WHAT IS NEEDED: Examine the entries and show every line in which the word "assets" is found.

(Records excerpted from a collection)
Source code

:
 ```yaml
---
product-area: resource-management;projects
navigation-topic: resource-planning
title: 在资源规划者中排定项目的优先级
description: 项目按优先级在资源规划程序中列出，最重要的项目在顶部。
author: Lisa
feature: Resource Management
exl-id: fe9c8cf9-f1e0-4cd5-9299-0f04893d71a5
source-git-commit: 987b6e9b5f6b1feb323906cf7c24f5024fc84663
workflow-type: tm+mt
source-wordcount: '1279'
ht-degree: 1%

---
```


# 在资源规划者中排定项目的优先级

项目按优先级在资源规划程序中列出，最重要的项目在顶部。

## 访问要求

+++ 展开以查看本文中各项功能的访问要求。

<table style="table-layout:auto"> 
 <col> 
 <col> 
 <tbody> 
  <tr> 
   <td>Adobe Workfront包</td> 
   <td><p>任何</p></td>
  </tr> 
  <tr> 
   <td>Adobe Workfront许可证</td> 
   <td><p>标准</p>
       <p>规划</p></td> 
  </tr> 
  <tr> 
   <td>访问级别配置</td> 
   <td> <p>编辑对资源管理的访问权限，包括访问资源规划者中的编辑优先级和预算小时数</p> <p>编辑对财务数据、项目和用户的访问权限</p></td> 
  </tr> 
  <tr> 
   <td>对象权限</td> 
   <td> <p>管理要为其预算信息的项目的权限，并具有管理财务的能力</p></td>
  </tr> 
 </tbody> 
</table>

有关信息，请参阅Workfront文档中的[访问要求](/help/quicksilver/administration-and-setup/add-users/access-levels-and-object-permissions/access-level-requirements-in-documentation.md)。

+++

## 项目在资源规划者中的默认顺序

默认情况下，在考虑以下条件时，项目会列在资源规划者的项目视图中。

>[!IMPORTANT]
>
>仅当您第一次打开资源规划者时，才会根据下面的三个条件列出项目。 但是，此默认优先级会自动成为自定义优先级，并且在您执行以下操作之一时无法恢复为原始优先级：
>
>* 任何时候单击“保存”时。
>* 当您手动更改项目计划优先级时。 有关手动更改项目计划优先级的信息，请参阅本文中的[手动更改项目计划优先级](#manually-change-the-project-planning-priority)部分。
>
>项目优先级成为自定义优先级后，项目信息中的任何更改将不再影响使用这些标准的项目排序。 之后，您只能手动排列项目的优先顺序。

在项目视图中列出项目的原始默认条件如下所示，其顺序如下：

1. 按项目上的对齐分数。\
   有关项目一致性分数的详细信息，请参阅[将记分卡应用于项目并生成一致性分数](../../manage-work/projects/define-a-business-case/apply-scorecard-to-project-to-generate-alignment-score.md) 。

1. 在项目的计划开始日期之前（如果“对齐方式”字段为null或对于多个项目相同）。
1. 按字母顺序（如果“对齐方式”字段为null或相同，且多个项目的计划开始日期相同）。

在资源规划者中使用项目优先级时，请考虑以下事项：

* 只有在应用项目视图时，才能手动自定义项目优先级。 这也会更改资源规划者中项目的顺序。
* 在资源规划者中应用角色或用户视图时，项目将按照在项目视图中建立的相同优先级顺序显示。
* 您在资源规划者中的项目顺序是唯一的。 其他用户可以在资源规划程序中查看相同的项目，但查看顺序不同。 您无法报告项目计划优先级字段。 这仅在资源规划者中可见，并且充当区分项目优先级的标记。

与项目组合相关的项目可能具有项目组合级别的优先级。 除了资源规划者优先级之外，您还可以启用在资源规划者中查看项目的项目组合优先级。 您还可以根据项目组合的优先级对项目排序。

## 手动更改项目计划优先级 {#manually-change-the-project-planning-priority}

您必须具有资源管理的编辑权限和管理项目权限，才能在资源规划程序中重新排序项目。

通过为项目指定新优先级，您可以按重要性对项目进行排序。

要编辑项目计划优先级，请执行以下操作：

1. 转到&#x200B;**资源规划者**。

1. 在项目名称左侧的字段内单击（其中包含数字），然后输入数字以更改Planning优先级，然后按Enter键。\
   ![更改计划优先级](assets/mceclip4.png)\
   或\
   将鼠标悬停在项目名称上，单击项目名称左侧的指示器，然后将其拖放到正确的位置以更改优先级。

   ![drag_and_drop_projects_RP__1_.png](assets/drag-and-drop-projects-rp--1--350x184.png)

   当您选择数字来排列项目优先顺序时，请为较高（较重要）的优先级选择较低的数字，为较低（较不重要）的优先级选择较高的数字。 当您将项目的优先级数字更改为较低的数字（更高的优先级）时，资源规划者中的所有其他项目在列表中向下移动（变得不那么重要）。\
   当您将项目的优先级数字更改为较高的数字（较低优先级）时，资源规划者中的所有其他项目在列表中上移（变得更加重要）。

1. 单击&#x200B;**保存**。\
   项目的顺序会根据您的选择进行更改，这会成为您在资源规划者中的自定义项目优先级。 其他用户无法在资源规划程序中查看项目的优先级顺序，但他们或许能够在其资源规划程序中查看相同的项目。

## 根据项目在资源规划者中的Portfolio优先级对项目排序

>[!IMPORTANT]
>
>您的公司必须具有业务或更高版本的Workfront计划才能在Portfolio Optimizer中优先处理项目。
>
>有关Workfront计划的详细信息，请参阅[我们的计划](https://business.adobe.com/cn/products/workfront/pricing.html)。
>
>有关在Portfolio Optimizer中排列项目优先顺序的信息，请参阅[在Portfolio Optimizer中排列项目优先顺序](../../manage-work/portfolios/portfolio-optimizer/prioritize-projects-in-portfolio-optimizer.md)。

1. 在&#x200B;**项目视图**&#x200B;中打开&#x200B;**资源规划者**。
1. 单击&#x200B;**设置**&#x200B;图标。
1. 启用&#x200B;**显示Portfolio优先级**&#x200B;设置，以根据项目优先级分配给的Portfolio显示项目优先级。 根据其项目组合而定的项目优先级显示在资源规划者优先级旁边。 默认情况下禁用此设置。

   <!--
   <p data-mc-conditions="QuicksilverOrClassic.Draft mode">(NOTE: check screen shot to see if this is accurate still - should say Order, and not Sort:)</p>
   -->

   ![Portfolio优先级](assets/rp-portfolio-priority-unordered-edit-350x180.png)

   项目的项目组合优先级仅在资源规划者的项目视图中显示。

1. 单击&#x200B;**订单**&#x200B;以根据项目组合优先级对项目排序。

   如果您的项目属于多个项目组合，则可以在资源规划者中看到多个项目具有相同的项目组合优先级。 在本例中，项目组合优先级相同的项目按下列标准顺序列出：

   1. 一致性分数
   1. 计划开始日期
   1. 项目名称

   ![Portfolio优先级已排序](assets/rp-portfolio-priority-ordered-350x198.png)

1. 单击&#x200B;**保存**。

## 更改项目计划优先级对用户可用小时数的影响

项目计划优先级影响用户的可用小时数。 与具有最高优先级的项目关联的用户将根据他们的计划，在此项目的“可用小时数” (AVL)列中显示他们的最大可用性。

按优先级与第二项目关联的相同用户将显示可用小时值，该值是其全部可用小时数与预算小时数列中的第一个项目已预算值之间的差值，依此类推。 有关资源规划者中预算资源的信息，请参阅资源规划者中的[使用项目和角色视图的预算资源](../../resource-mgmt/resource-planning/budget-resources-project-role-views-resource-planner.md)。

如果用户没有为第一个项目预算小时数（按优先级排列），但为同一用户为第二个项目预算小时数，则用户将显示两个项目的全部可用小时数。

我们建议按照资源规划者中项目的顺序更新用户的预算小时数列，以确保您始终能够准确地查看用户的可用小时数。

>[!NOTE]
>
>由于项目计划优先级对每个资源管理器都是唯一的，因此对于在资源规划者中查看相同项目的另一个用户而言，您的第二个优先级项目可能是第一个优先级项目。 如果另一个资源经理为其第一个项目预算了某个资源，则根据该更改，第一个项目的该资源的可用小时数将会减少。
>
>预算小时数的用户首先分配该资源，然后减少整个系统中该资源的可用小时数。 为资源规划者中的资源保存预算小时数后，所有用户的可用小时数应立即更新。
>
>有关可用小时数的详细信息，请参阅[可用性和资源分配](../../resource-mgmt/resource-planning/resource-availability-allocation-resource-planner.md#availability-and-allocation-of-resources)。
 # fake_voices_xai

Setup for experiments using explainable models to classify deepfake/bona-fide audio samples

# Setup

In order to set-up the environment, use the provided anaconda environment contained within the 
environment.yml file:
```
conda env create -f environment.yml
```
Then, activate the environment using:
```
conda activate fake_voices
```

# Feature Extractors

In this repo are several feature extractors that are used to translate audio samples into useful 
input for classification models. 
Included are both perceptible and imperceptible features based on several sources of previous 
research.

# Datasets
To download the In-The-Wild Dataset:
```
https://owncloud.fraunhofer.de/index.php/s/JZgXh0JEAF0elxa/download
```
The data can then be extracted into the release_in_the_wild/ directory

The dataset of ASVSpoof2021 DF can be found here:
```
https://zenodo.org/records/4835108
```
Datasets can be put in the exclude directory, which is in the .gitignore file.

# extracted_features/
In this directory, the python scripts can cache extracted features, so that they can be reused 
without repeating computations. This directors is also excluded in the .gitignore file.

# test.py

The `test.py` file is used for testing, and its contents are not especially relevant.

EXERCISE SOLUTION:
   ![更改计划优先级](assets/mceclip4.png)\
   ![drag_and_drop_projects_RP__1_.png](assets/drag-and-drop-projects-rp--1--350x184.png)
   ![Portfolio优先级](assets/rp-portfolio-priority-unordered-edit-350x180.png)
   ![Portfolio优先级已排序](assets/rp-portfolio-priority-ordered-350x198.png)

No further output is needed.